Fast told reporters last week that he was concerned the Liberal government was “moving from a culture of life to a culture of death.” Those suffering from mental disorders deserve mental health and social support and counselling, he said. “They need to find some joy and some meaning in life.”
But Kutcher, who was a leading psychiatrist before joining the Senate, urged Canadians to stop thinking about patients in this category as lacking agency.
“Just because an individual might belong to a group that is considered to be vulnerable, doesn’t mean that individual is vulnerable,” he said.
And he invited those who think it is wrong to offer assisted dying to such patients to challenge the law at the Supreme Court: “I don’t know why they’re not, if they have such strong feelings.”
When the Liberal government was getting ready to pass its first major update to assisted dying law in 2021, it was initially reluctant to expand eligibility to people whose only condition is a mental disorder.
The legislation came in response to a 2019 Quebec Superior Court decision that struck down part of the original framework passed in 2016. The court found it was unconstitutional to only allow people whose death was “reasonably foreseeable” to apply for assisted dying.
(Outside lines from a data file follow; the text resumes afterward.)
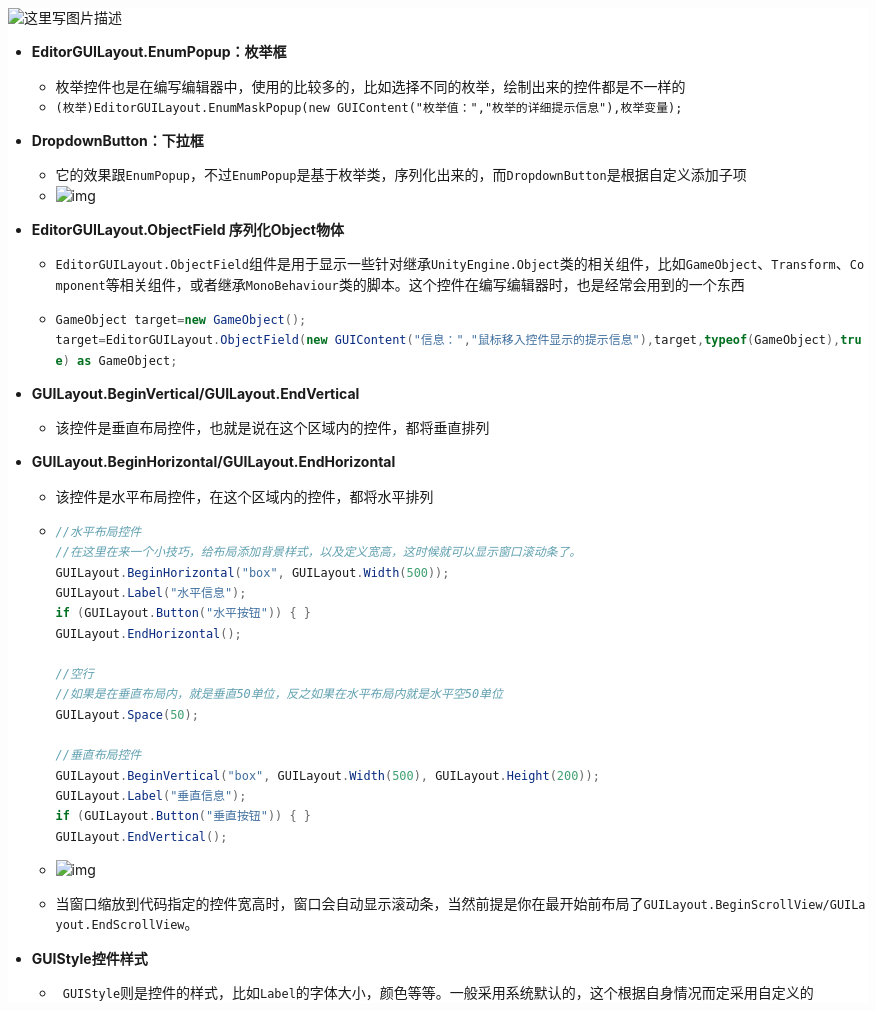   ![这里写图片描述](https://img-blog.csdn.net/20170315135937782?watermark/2/text/aHR0cDovL2Jsb2cuY3Nkbi5uZXQvcXFfMzMzMzc4MTE=/font/5a6L5L2T/fontsize/400/fill/I0JBQkFCMA==/dissolve/70/gravity/SouthEast)

- **EditorGUILayout.EnumPopup：枚举框** 

  -   枚举控件也是在编写编辑器中，使用的比较多的，比如选择不同的枚举，绘制出来的控件都是不一样的 
  - `(枚举)EditorGUILayout.EnumMaskPopup(new GUIContent("枚举值：","枚举的详细提示信息"),枚举变量);`

- **DropdownButton：下拉框** 

  -  它的效果跟`EnumPopup`，不过`EnumPopup`是基于枚举类，序列化出来的，而`DropdownButton`是根据自定义添加子项 
  -  ![img](https://upload-images.jianshu.io/upload_images/6790334-13fdfe3c1d96e68e?imageMogr2/auto-orient/strip|imageView2/2/w/640/format/webp) 

- **EditorGUILayout.ObjectField 序列化Object物体** 

  - `EditorGUILayout.ObjectField`组件是用于显示一些针对继承`UnityEngine.Object`类的相关组件，比如`GameObject`、`Transform`、`Component`等相关组件，或者继承`MonoBehaviour`类的脚本。这个控件在编写编辑器时，也是经常会用到的一个东西

  - ```csharp
    GameObject target=new GameObject();
    target=EditorGUILayout.ObjectField(new GUIContent("信息：","鼠标移入控件显示的提示信息"),target,typeof(GameObject),true) as GameObject;
    ```

- **GUILayout.BeginVertical/GUILayout.EndVertical** 

  -  该控件是垂直布局控件，也就是说在这个区域内的控件，都将垂直排列 

- **GUILayout.BeginHorizontal/GUILayout.EndHorizontal** 

  -  该控件是水平布局控件，在这个区域内的控件，都将水平排列

  - ```csharp
    //水平布局控件
    //在这里在来一个小技巧，给布局添加背景样式，以及定义宽高，这时候就可以显示窗口滚动条了。
    GUILayout.BeginHorizontal("box", GUILayout.Width(500));
    GUILayout.Label("水平信息");
    if (GUILayout.Button("水平按钮")) { }
    GUILayout.EndHorizontal();
    
    //空行
    //如果是在垂直布局内，就是垂直50单位，反之如果在水平布局内就是水平空50单位
    GUILayout.Space(50);
    
    //垂直布局控件
    GUILayout.BeginVertical("box", GUILayout.Width(500), GUILayout.Height(200));
    GUILayout.Label("垂直信息");
    if (GUILayout.Button("垂直按钮")) { }
    GUILayout.EndVertical();
    ```

  -  ![img](https://upload-images.jianshu.io/upload_images/6790334-cb30ba571cee1abe?imageMogr2/auto-orient/strip|imageView2/2/w/640/format/webp) 

  -  当窗口缩放到代码指定的控件宽高时，窗口会自动显示滚动条，当然前提是你在最开始前布局了`GUILayout.BeginScrollView/GUILayout.EndScrollView`。 

- **GUIStyle控件样式** 

  - ` GUIStyle`则是控件的样式，比如`Label`的字体大小，颜色等等。一般采用系统默认的，这个根据自身情况而定采用自定义的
The new law expanded eligibility to those who have a serious and incurable disease, illness or disability, were in an advanced state of decline and were suffering intolerably — even if their death was not imminently foreseeable.
Passing the bill was already going to put the federal government in better alignment with the criteria set out in the 2015 Supreme Court decision that had originally challenged the prohibition on assisted death as counter to the Charter of Rights and Freedoms.
But Kutcher recalled thinking that the government should go a step further to truly respect Charter rights.
“If you had Lou Gehrig’s disease, or if you had severe Parkinson’s, you would be eligible to apply for and be treated humanely and thoughtfully, and critically, you would have an opportunity to apply for relief of your suffering,” he said.
“But if you had a mental illness, you would be excluded from such. … I thought that that was a flagrant example of stigma and discrimination.”
Kutcher convinced senators to amend the bill in the Senate and send it back to the House of Commons, writing an 18-month delay into the law so that practitioners could get ready for what would be a major change.
The government added another six months to the clock — and, last week, another year — but was otherwise persuaded. The Liberals are not expected to further delay the expansion. It will happen automatically on March 17, 2024, unless there is a change in government before then.
That’s a good thing, says Helen Long, chief executive officer of advocacy group Dying with Dignity Canada.
Without the Senate’s intervention, she said it is likely a legal challenge would have been launched arguing that the regime discriminated against people whose only condition is a mental disorder.
That legal challenge is a sure thing if the government doesn’t go forward with the expansion next year, she said.
Long said that some mental disorders are treatment resistant, just as some people cannot be cured of all their physical illnesses. The expansion, she said, is an equalizer, and will still requires people who only have a mental disorder to meet all of the other eligibility criteria.
She added that the ongoing political debate about the policy “continues to stigmatize those individuals,” saying: “Just because you have a mental disorder does not mean you won’t have capacity.”